Now, is this really “religion”?
It depends what you mean. By Christian standards, not quite. Sanders did his best when asked, point-blank, if he believes in God. “I think everyone believes in God in their own ways,” he said. “To me, it means that all of us are connected, all of life is connected, and that we are all tied together.”
Well, that’s great, but in that case, Richard Dawkins and Sam Harris believe in God. If this is theism, then what is atheism?
No, Bernie was being political. He knows that atheists are widely despised in America—it’s one of the few permissible prejudices—and that many of them are arrogant, obnoxious jerks. He also knows that his own quasi-atheism is yet another reason he is unelectable in a country that still identifies as over 80% religious. (Still another reason may be the kibbutz at which he volunteered, but now refuses to name—perhaps it was more Communist than Socialist.)
So he’s couched his secularism in a religious-seeming garb.
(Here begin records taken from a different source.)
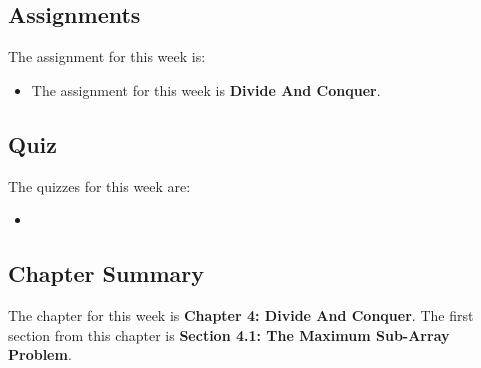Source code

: \subsection{Assignments}

The assignment for this week is:

\begin{itemize}
    \item The assignment for this week is \textbf{Divide And Conquer}. 
\end{itemize}

\subsection{Quiz}

The quizzes for this week are:

\begin{itemize}
    \item {} \textbullet {} 
\end{itemize}

\subsection{Chapter Summary}

The chapter for this week is \textbf{Chapter 4: Divide And Conquer}. The first section from this chapter is \textbf{Section 4.1: The Maximum Sub-Array Problem}.


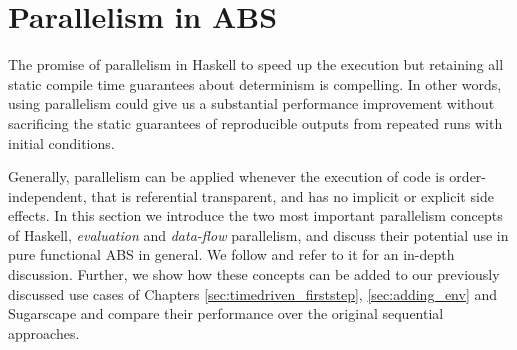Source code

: \chapter{Parallelism in ABS}
\label{ch:parallelism_ABS}
The promise of parallelism in Haskell to speed up the execution but retaining all static compile time guarantees about determinism is compelling. In other words, using parallelism could give us a substantial performance improvement without sacrificing the static guarantees of reproducible outputs from repeated runs with initial conditions.

Generally, parallelism can be applied whenever the execution of code is order-independent, that is referential transparent, and has no implicit or explicit side effects. In this section we introduce the two most important parallelism concepts of Haskell, \textit{evaluation} and \textit{data-flow} parallelism, and discuss their potential use in pure functional ABS in general. We follow \cite{marlow_parallel_2013} and refer to it for an in-depth discussion. Further, we show how these concepts can be added to our previously discussed use cases of Chapters \ref{sec:timedriven_firststep}, \ref{sec:adding_env} and Sugarscape and compare their performance over the original sequential approaches.





%
%




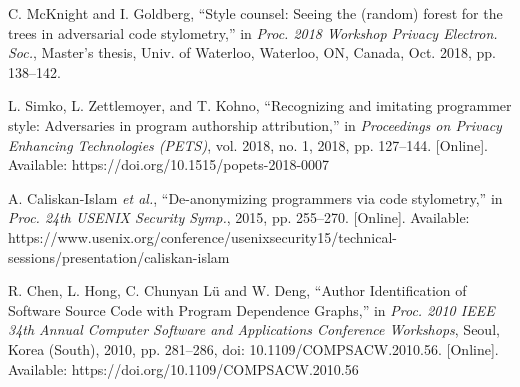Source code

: \documentclass[conference]{IEEEtran}
\begin{document}
\begin{thebibliography}{00}
    C. McKnight and I. Goldberg, ``Style counsel: Seeing the (random) forest for the trees in adversarial code stylometry,'' in \textit{Proc. 2018 Workshop Privacy Electron. Soc.}, Master's thesis, Univ. of Waterloo, Waterloo, ON, Canada, Oct. 2018, pp. 138--142.

    L. Simko, L. Zettlemoyer, and T. Kohno, ``Recognizing and imitating programmer style: Adversaries in program authorship attribution,'' in \textit{Proceedings on Privacy Enhancing Technologies (PETS)}, vol. 2018, no. 1, 2018, pp. 127--144. [Online]. Available: https://doi.org/10.1515/popets-2018-0007

    A. Caliskan-Islam \textit{et al.}, ``De-anonymizing programmers via code stylometry,'' in \textit{Proc. 24th USENIX Security Symp.}, 2015, pp. 255--270. [Online]. Available: https://www.usenix.org/conference/usenixsecurity15/technical-sessions/presentation/caliskan-islam

    R. Chen, L. Hong, C. Chunyan Lü and W. Deng, ``Author Identification of Software Source Code with Program Dependence Graphs,'' in \textit{Proc. 2010 IEEE 34th Annual Computer Software and Applications Conference Workshops}, Seoul, Korea (South), 2010, pp. 281--286, doi: 10.1109/COMPSACW.2010.56. [Online]. Available: https://doi.org/10.1109/COMPSACW.2010.56


\end{thebibliography}
    
\end{document}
Generously, we could call this “skillful communication.” But it’s not religion as that term is usually understood in Christian contexts.
On the other hand, Judaism has long had a different understanding. The old saw that “Judaism is a religion of deed, not creed” is, of course, a simplification. But it’s more true than false. To be a good Jew, in Orthodox religious terms, is to obey the ritual and ethical commandments. A handful of those require belief, but the vast majority do not. In college, I remember a teacher of mine, an Orthodox rabbi, telling me that “To be a good Jew, you need to believe in one God, or fewer.”
Likewise among non-Orthodox religious Jews, for whom religion is more about practice than faith, more about action than intention. Even if belief retains some role, it often sits on the epistemological back burner. It’s there, but it’s not a big deal.
Nor—especially for Reform Jews but certainly for secular ones—is the Bible and its legal norms. Secular Jewish morality, and most of Reform Jewish morality, is based on conscience, reason, compassion, and reflection, not Scripture. The Bible may be edifying, but ethical reasoning is primary.
To repeat, this is not true of everyone. Some Hasidic Jews are almost evangelical in their emphasis on personal relationships to God. Many Renewal and Reconstructionist Jews have non-traditional theologies—a bit like Sanders’s—but still emphasize the importance of spiritual experience, ecstasy, or contemplation.
But if we are asking whether Sanders is “religious” in Jewish terms, the reply must be that he is. The question isn’t whether he went to a Passover Seder or stood outside the doors on Rosh Hashanah, and it certainly isn’t whether he believes in a creator deity. Sanders is secular, he is atheist or close to it, and he defines morality in ethical, not ritual or traditional or authority-based, terms.
But if Sanders wants to call that religious, he’s got a long progressive-Jewish lineage to back him up. When he says he “believes in God in [his] own ways,” he’s not speaking as a quirky, uncombed Socialist from Vermont. However unelectable it may make him, he’s speaking as part of a century-plus tradition of progressive secular Jews who changed the face of America.